The FCC issued a public notice last week inviting comment on the interagency agreement between the FCC, USDA and NTIA on coordinating broadband efforts. The comments will inform a report to Congress on findings and potential improvements to the agreement.
As per the public notice, the request for comment is in line with the Broadband Interagency Coordination Act of 2020 (BICA), which required the aforementioned agencies to coordinate on funding distribution for broadband deployments.
"Pursuant to the BICA, we seek comment on the effectiveness of the BICA agreement in facilitating efficient use of funds for broadband deployment," reads the public notice. "The agreement has established a formal channel for information sharing and coordination among the Agencies, bolstering the Agencies' existing dialogue, and has contributed to an expanded awareness of the details of funding programs. Commenters should address any suggestions for improving the effectiveness of this arrangement."
Specifically, the BICA mandated that the FCC seek public input on the following:
The effectiveness of the agreement in facilitating the efficient distribution of funds
The availability and interagency use of broadband deployment data
Any suggested improvements to the interagency coordination agreement
In line with BICA, the FCC, USDA and NTIA entered into an initial agreement in June 2021 to coordinate on the distribution of funds for broadband.
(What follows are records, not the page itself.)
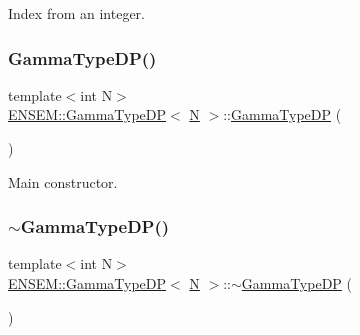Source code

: Index from an integer. 

\mbox{\label{classENSEM_1_1GammaTypeDP_a1833bb262c5e172a0463d853c76c1d18}} 
\subsubsection{\texorpdfstring{GammaTypeDP()}{GammaTypeDP()}\hspace{0.1cm}{\footnotesize\ttfamily [3/4]}}
{\footnotesize\ttfamily template$<$int N$>$ \\
\mbox{\hyperlink{classENSEM_1_1GammaTypeDP}{E\+N\+S\+E\+M\+::\+Gamma\+Type\+DP}}$<$ \mbox{\hyperlink{operator__name__util_8cc_a7722c8ecbb62d99aee7ce68b1752f337}{N}} $>$\+::\mbox{\hyperlink{classENSEM_1_1GammaTypeDP}{Gamma\+Type\+DP}} (\begin{DoxyParamCaption}{ }\end{DoxyParamCaption})\hspace{0.3cm}{\ttfamily [inline]}}



Main constructor. 

\mbox{\label{classENSEM_1_1GammaTypeDP_ad0e6f055b87687dac9b7b95e6ec808b0}} 
\subsubsection{\texorpdfstring{$\sim$GammaTypeDP()}{~GammaTypeDP()}\hspace{0.1cm}{\footnotesize\ttfamily [2/2]}}
{\footnotesize\ttfamily template$<$int N$>$ \\
\mbox{\hyperlink{classENSEM_1_1GammaTypeDP}{E\+N\+S\+E\+M\+::\+Gamma\+Type\+DP}}$<$ \mbox{\hyperlink{operator__name__util_8cc_a7722c8ecbb62d99aee7ce68b1752f337}{N}} $>$\+::$\sim$\mbox{\hyperlink{classENSEM_1_1GammaTypeDP}{Gamma\+Type\+DP}} (\begin{DoxyParamCaption}{ }\end{DoxyParamCaption})\hspace{0.3cm}{\ttfamily [inline]}}



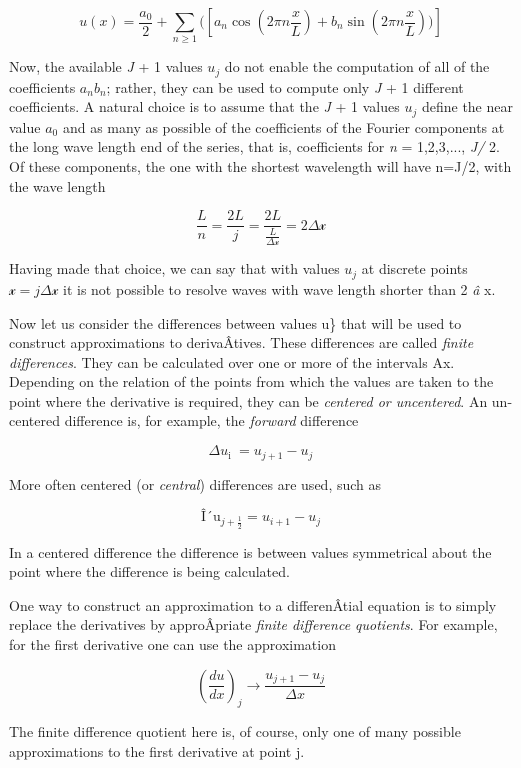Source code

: \[u( x ) = \frac{a_{0}}{2} + \sum_{n \geq 1}(\left[  a_{n}  \cos\left(2\pi n \frac{x}{L}\right) 
+ b_{n}   \sin\left(2\pi n \frac{x}{L} \right))\right]\]

Now, the available \emph{J} + 1 values \(u_j\) do not enable the
computation of all of the coefficients \(a_{n}b_{n}\); rather, they can
be used to compute only \emph{J} + 1 different coefficients. A natural
choice is to assume that the \emph{J} + 1 values \(u_j\) define the near
value \(a_{0}\) and as many as possible of the coefficients of the
Fourier components at the long wave length end of the series, that is,
coefficients for \emph{n} = 1,2,3,..., \emph{J/} 2. Of these components,
the one with the shortest wavelength will have n=J/2, with the wave
length

\[\frac{L}{n} =  \frac{2L}{j} =  \frac{2L}{\frac{L}{\Delta\mathcal{x}}} = 2\Delta\mathcal{x}\]

Having made that choice, we can say that with values \(u_{j}\) at
discrete points \(\mathcal{x =}j\Delta\mathcal{x}\) it is not possible
to resolve waves with wave length shorter than 2 \emph{â} x.

Now let us consider the differences between values u\} that will be used
to construct approximations to derivaÂ­tives. These differences are
called \emph{finite differences}. They can be calculated over one or
more of the intervals Ax. Depending on the relation of the points from
which the values are taken to the point where the derivative is
required, they can be \emph{centered or uncentered}. An un-centered
difference is, for example, the \emph{forward} difference

\[\Delta u_{\text{i }} = u_{j + 1}  - u_{j}\]

More often centered (or \emph{central}) differences are used, such as

\[\text{Î´u}_{j + \frac{1}{2}} =  u_{i + 1} -  u_{j}\]

In a centered difference the difference is between values symmetrical
about the point where the difference is being calculated.

One way to construct an approximation to a differenÂ­tial equation is to
simply replace the derivatives by approÂ­priate \emph{finite difference
quotients}. For example, for the first derivative one can use the
approximation

{\[\left( \frac{d u}{d x } \right)_j \to \frac{u_{j + 1} - u_{j}}{\Delta x}\]}

The finite difference quotient here is, of course, only one of many
possible approximations to the first derivative at point j.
In May 2022, they announced an additional agreement "to share information about and collaborate regarding the collection and reporting of certain data and metrics relating to broadband deployment."
'Fragmented and overlapping'
Overlapping federal broadband efforts and the need for more agency coordination was the subject of a recent report from the Government Accountability Office (GAO).
The report, commissioned in 2020, found over 100 federal broadband programs administered by 15 agencies and called the US approach to broadband "fragmented and overlapping."
Indeed, the BICA is just one piece of legislation passed in 2020 attempting to improve the federal government's assessment and subsidization of broadband networks. The Broadband Data Act, passed in March 2020, mandated an overhaul of how the FCC quantifies and maps broadband access in the US. A new map from the agency – which will determine how future federal funds are distributed – is still in the works and the subject of some industry consternation.
Noting the forthcoming new map, the FCC said it's also seeking comment on "whether there are other sources of data on broadband deployment that should be considered as part of interagency coordination efforts, as well as how these resources can be used most effectively by the Agencies and other stakeholders to promote efficient, effective use of broadband funds."
According to the public notice, interested parties have until August 16, 2022, to submit comments; after which the FCC is required to submit a report to Congress on findings and policy recommendations.